Few institutions in the United States are as despised by the majority of people than Big Pharma – and with good reason. Pharmaceutical companies have repeatedly demonstrated their willingness to sacrifice human health and life itself in the name of maximizing profits. They have made life-saving medications unaffordable, are constantly producing products that cause injury and death, and have an army of lobbyists on Capitol Hill that bribe and strong-arm legislators into doing their bidding.
Now that the nation is looking at a President who has promised “reform” in Washington D.C., one of the questions is: how much of a Trump Administration’s policies will benefit the pharmaceutical industry? And how much will they hurt health care consumers?
On one hand, Big Pharma has reason to pop the champagne corks. One of the policy changes will involve the practice of “tax inversions,” a strategy by which U.S. corporations set up headquarters overseas in order to avoid contributing tax revenue to the country that has subsidized and coddled them, enabling them to profit so handsomely. Instead of pushing for legislation that would severely penalize corporations for engaging in this practice, Trump plans to lower the corporate tax rate to 15%. Furthermore, Trump intends to slash taxes on foreign profits to a mere 10%.
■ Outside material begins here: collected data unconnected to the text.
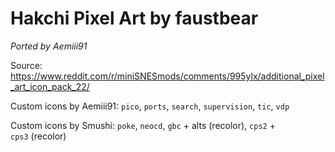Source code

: # Hakchi Pixel Art by faustbear

*Ported by Aemiii91*

Source: https://www.reddit.com/r/miniSNESmods/comments/995ylx/additional_pixel_art_icon_pack_22/

Custom icons by Aemiii91: `pico`, `ports`, `search`, `supervision`, `tic`, `vdp`

Custom icons by Smushi: `poke`, `neocd`, `gbc` + alts (recolor), `cps2` + `cps3` (recolor)
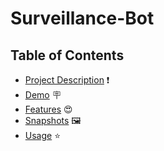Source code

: # Surveillance-Bot
## Table of Contents

- [Project Description](#project-description) ❗
- [Demo](#demo) 🪧
- [Features](#features) 😍
- [Snapshots](#SnapShots) 🖼️
- [Usage](#usage) ⭐
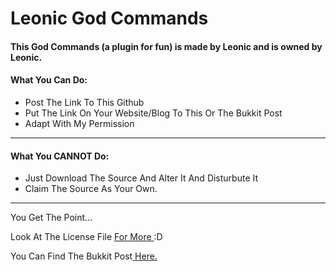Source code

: <h1>Leonic God Commands</h1>
<h4>This God Commands (a plugin for fun) is made by Leonic and is owned by Leonic.</h4>
<h4>What You Can Do:</h4>
<ul>
<li>Post The Link To This Github</li>
<li>Put The Link On Your Website/Blog To This Or The Bukkit Post</li>
<li>Adapt With My Permission</li>
</ul>
<hr>
<h4>What You CANNOT Do:</h4>
<ul>
<li>Just Download The Source And Alter It And Disturbute It</li>
<li>Claim The Source As Your Own.</li>
</ul>
<hr>
<p>You Get The Point...</p>
<p>Look At The License File <a href="https://github.com/Leonic/LeonicGodCommands/blob/master/LICENSE.md">For More </a>:D</p>
<p>You Can Find The Bukkit Post<a href="http://dev.bukkit.org/bukkit-plugins/leonicgodcommmands/"> Here.</a></p>
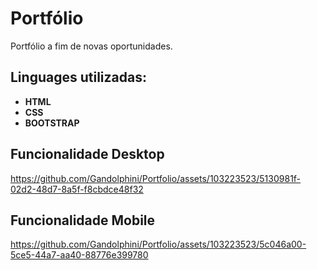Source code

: # Portfólio
Portfólio a fim de novas oportunidades.

## Linguages utilizadas:

- **HTML**
- **CSS**
- **BOOTSTRAP**



## Funcionalidade Desktop
https://github.com/Gandolphini/Portfolio/assets/103223523/5130981f-02d2-48d7-8a5f-f8cbdce48f32



## Funcionalidade Mobile 
https://github.com/Gandolphini/Portfolio/assets/103223523/5c046a00-5ce5-44a7-aa40-88776e399780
Don’t expect Big Pharma to plow those windfall profits back into research and development. Instead, expect the industry to become even more concentrated through mergers and acquisitions while CEOs pocket bloated paychecks.
Another plan, according to Trump, is to “reform the Food and Drug Administration, to put greater focus on the need of patients for new and innovative medical products.” While this statement is short on details, those who understand the art of political doublespeak know exactly what it means: fewer regulations, lower standards for clinical trials and safety, and little protection for consumers.
If you believe Congress, it is those “burdensome” regulations and testing requirements that are to blame for the rocketing prices of prescription drugs. Unfortunately, too many low-information people who fail to understand the real issues (primarily, greed and the way for-profit business is run) will buy into this explanation – and some will pay with their lives.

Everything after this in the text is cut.